▶ [Description of the task]
Which of the lines below hold "múltiple"? Please return each one.

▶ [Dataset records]
━━━━━━
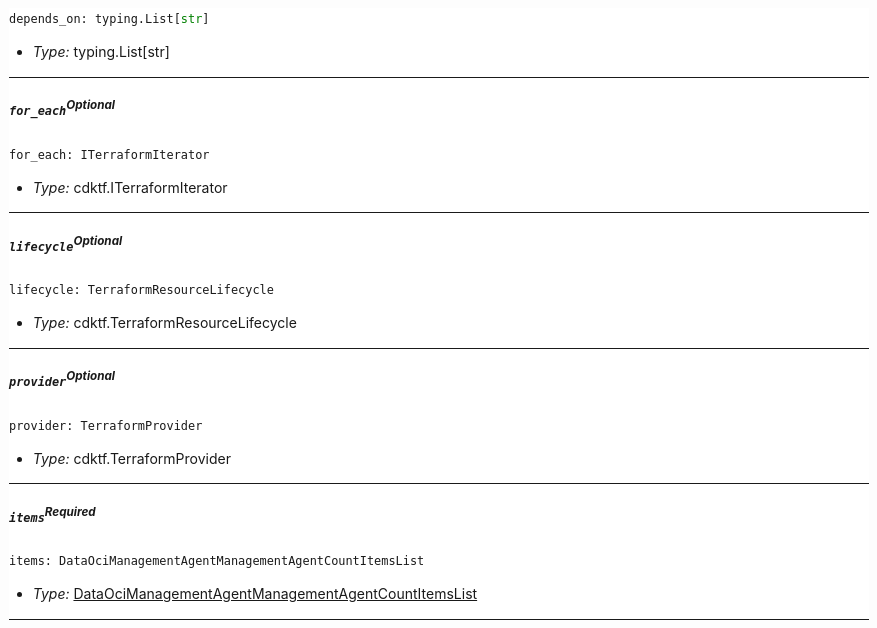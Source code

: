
 ```python
depends_on: typing.List[str]
```

- *Type:* typing.List[str]

---

##### `for_each`<sup>Optional</sup> <a name="for_each" id="rhizo-co-terraform-provider-oci.dataOciManagementAgentManagementAgentCount.DataOciManagementAgentManagementAgentCount.property.forEach"></a>

```python
for_each: ITerraformIterator
```

- *Type:* cdktf.ITerraformIterator

---

##### `lifecycle`<sup>Optional</sup> <a name="lifecycle" id="rhizo-co-terraform-provider-oci.dataOciManagementAgentManagementAgentCount.DataOciManagementAgentManagementAgentCount.property.lifecycle"></a>

```python
lifecycle: TerraformResourceLifecycle
```

- *Type:* cdktf.TerraformResourceLifecycle

---

##### `provider`<sup>Optional</sup> <a name="provider" id="rhizo-co-terraform-provider-oci.dataOciManagementAgentManagementAgentCount.DataOciManagementAgentManagementAgentCount.property.provider"></a>

```python
provider: TerraformProvider
```

- *Type:* cdktf.TerraformProvider

---

##### `items`<sup>Required</sup> <a name="items" id="rhizo-co-terraform-provider-oci.dataOciManagementAgentManagementAgentCount.DataOciManagementAgentManagementAgentCount.property.items"></a>

```python
items: DataOciManagementAgentManagementAgentCountItemsList
```

- *Type:* <a href="#rhizo-co-terraform-provider-oci.dataOciManagementAgentManagementAgentCount.DataOciManagementAgentManagementAgentCountItemsList">DataOciManagementAgentManagementAgentCountItemsList</a>

---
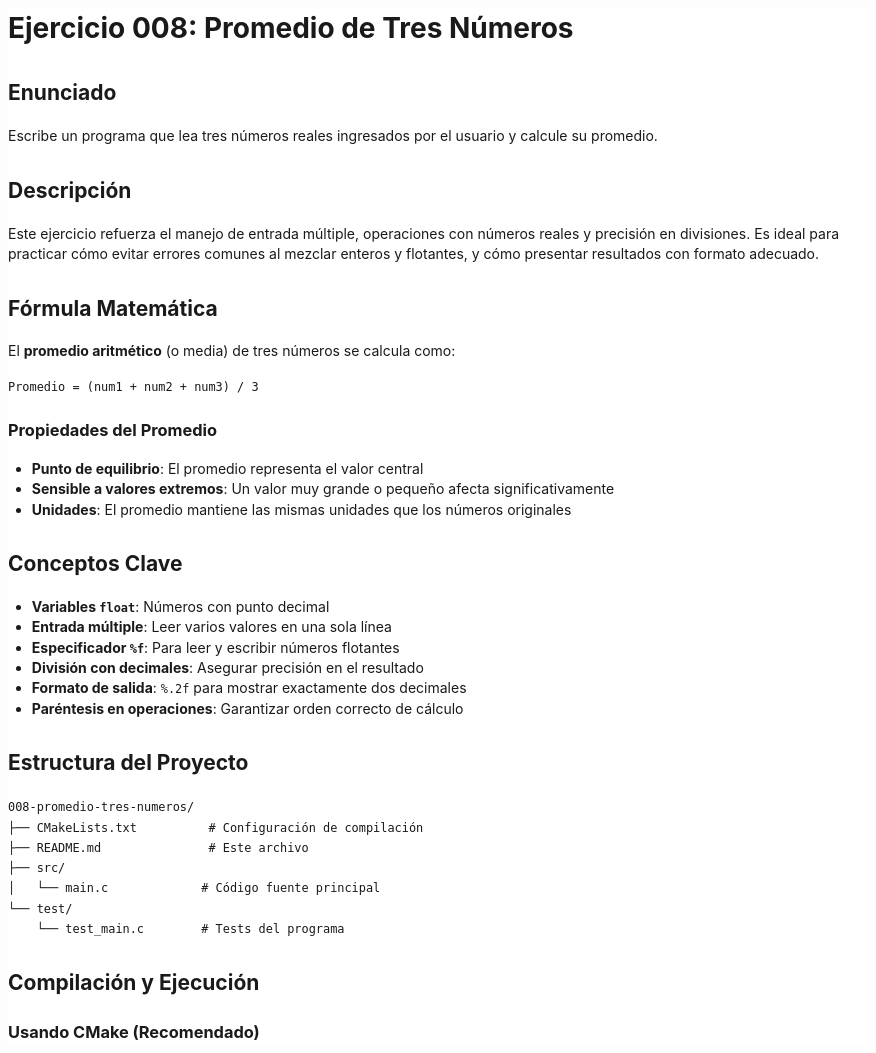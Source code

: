 # Ejercicio 008: Promedio de Tres Números

## Enunciado

Escribe un programa que lea tres números reales ingresados por el usuario y calcule su promedio.

## Descripción

Este ejercicio refuerza el manejo de entrada múltiple, operaciones con números reales y precisión en divisiones. Es ideal para practicar cómo evitar errores comunes al mezclar enteros y flotantes, y cómo presentar resultados con formato adecuado.

## Fórmula Matemática

El **promedio aritmético** (o media) de tres números se calcula como:

```
Promedio = (num1 + num2 + num3) / 3
```

### Propiedades del Promedio
- **Punto de equilibrio**: El promedio representa el valor central
- **Sensible a valores extremos**: Un valor muy grande o pequeño afecta significativamente
- **Unidades**: El promedio mantiene las mismas unidades que los números originales

## Conceptos Clave

- **Variables `float`**: Números con punto decimal
- **Entrada múltiple**: Leer varios valores en una sola línea
- **Especificador `%f`**: Para leer y escribir números flotantes
- **División con decimales**: Asegurar precisión en el resultado
- **Formato de salida**: `%.2f` para mostrar exactamente dos decimales
- **Paréntesis en operaciones**: Garantizar orden correcto de cálculo

## Estructura del Proyecto

```
008-promedio-tres-numeros/
├── CMakeLists.txt          # Configuración de compilación
├── README.md               # Este archivo
├── src/
│   └── main.c             # Código fuente principal
└── test/
    └── test_main.c        # Tests del programa
```

## Compilación y Ejecución

### Usando CMake (Recomendado)
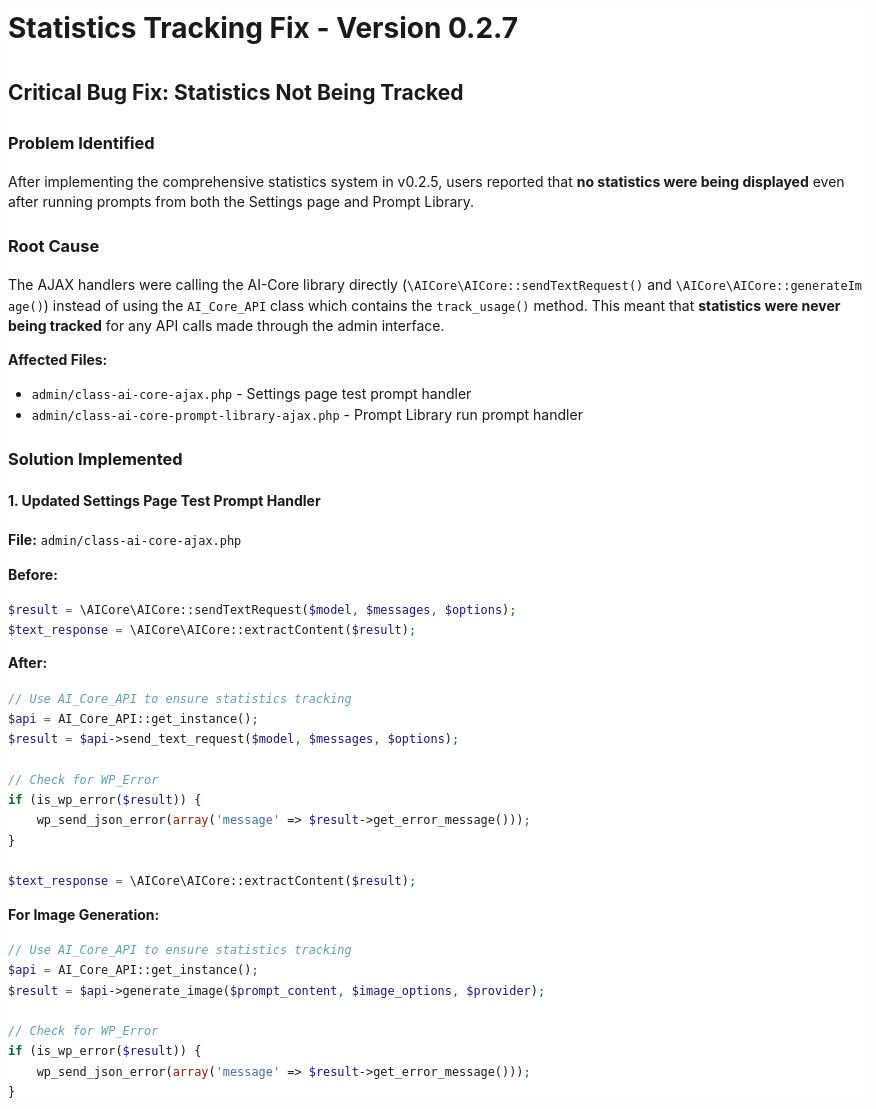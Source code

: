 # Statistics Tracking Fix - Version 0.2.7

## Critical Bug Fix: Statistics Not Being Tracked

### Problem Identified
After implementing the comprehensive statistics system in v0.2.5, users reported that **no statistics were being displayed** even after running prompts from both the Settings page and Prompt Library.

### Root Cause
The AJAX handlers were calling the AI-Core library directly (`\AICore\AICore::sendTextRequest()` and `\AICore\AICore::generateImage()`) instead of using the `AI_Core_API` class which contains the `track_usage()` method. This meant that **statistics were never being tracked** for any API calls made through the admin interface.

**Affected Files:**
- `admin/class-ai-core-ajax.php` - Settings page test prompt handler
- `admin/class-ai-core-prompt-library-ajax.php` - Prompt Library run prompt handler

### Solution Implemented

#### 1. Updated Settings Page Test Prompt Handler
**File:** `admin/class-ai-core-ajax.php`

**Before:**
```php
$result = \AICore\AICore::sendTextRequest($model, $messages, $options);
$text_response = \AICore\AICore::extractContent($result);
```

**After:**
```php
// Use AI_Core_API to ensure statistics tracking
$api = AI_Core_API::get_instance();
$result = $api->send_text_request($model, $messages, $options);

// Check for WP_Error
if (is_wp_error($result)) {
    wp_send_json_error(array('message' => $result->get_error_message()));
}

$text_response = \AICore\AICore::extractContent($result);
```

**For Image Generation:**
```php
// Use AI_Core_API to ensure statistics tracking
$api = AI_Core_API::get_instance();
$result = $api->generate_image($prompt_content, $image_options, $provider);

// Check for WP_Error
if (is_wp_error($result)) {
    wp_send_json_error(array('message' => $result->get_error_message()));
}
```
━━━━━━
▶ [Expected output]
Este ejercicio refuerza el manejo de entrada múltiple, operaciones con números reales y precisión en divisiones. Es ideal para practicar cómo evitar errores comunes al mezclar enteros y flotantes, y cómo presentar resultados con formato adecuado.
- **Entrada múltiple**: Leer varios valores en una sola línea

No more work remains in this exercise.